#### EXERCISE:
Write out the full set of records exactly. Any pictures in them do not belong in the copy.

### INFORMATION ###

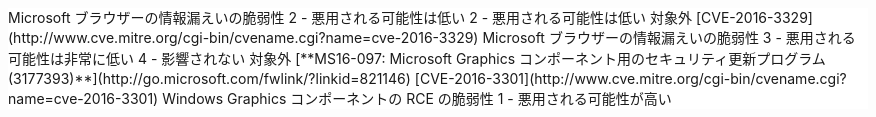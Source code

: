 </td>
<td style="border:1px solid black;">
Microsoft ブラウザーの情報漏えいの脆弱性

</td>
<td style="border:1px solid black;">
2 - 悪用される可能性は低い

</td>
<td style="border:1px solid black;">
2 - 悪用される可能性は低い

</td>
<td style="border:1px solid black;">
対象外

</td>
</tr>
<tr>
<td style="border:1px solid black;">
[CVE-2016-3329](http://www.cve.mitre.org/cgi-bin/cvename.cgi?name=cve-2016-3329)

</td>
<td style="border:1px solid black;">
Microsoft ブラウザーの情報漏えいの脆弱性

</td>
<td style="border:1px solid black;">
3 - 悪用される可能性は非常に低い

</td>
<td style="border:1px solid black;">
4 - 影響されない

</td>
<td style="border:1px solid black;">
対象外

</td>
</tr>
<tr>
<td style="border:1px solid black;" colspan="5">
[**MS16-097: Microsoft Graphics コンポーネント用のセキュリティ更新プログラム (3177393)**](http://go.microsoft.com/fwlink/?linkid=821146)

</td>
</tr>
<tr>
<td style="border:1px solid black;">
[CVE-2016-3301](http://www.cve.mitre.org/cgi-bin/cvename.cgi?name=cve-2016-3301)

</td>
<td style="border:1px solid black;">
Windows Graphics コンポーネントの RCE の脆弱性

</td>
<td style="border:1px solid black;">
1 - 悪用される可能性が高い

###

#### OUTPUT OF THE EXERCISE:
Source code

: </td>
<td style="border:1px solid black;">
Microsoft ブラウザーの情報漏えいの脆弱性

</td>
<td style="border:1px solid black;">
2 - 悪用される可能性は低い

</td>
<td style="border:1px solid black;">
2 - 悪用される可能性は低い

</td>
<td style="border:1px solid black;">
対象外

</td>
</tr>
<tr>
<td style="border:1px solid black;">
[CVE-2016-3329](http://www.cve.mitre.org/cgi-bin/cvename.cgi?name=cve-2016-3329)

</td>
<td style="border:1px solid black;">
Microsoft ブラウザーの情報漏えいの脆弱性

</td>
<td style="border:1px solid black;">
3 - 悪用される可能性は非常に低い

</td>
<td style="border:1px solid black;">
4 - 影響されない

</td>
<td style="border:1px solid black;">
対象外

</td>
</tr>
<tr>
<td style="border:1px solid black;" colspan="5">
[**MS16-097: Microsoft Graphics コンポーネント用のセキュリティ更新プログラム (3177393)**](http://go.microsoft.com/fwlink/?linkid=821146)

</td>
</tr>
<tr>
<td style="border:1px solid black;">
[CVE-2016-3301](http://www.cve.mitre.org/cgi-bin/cvename.cgi?name=cve-2016-3301)

</td>
<td style="border:1px solid black;">
Windows Graphics コンポーネントの RCE の脆弱性

</td>
<td style="border:1px solid black;">
1 - 悪用される可能性が高い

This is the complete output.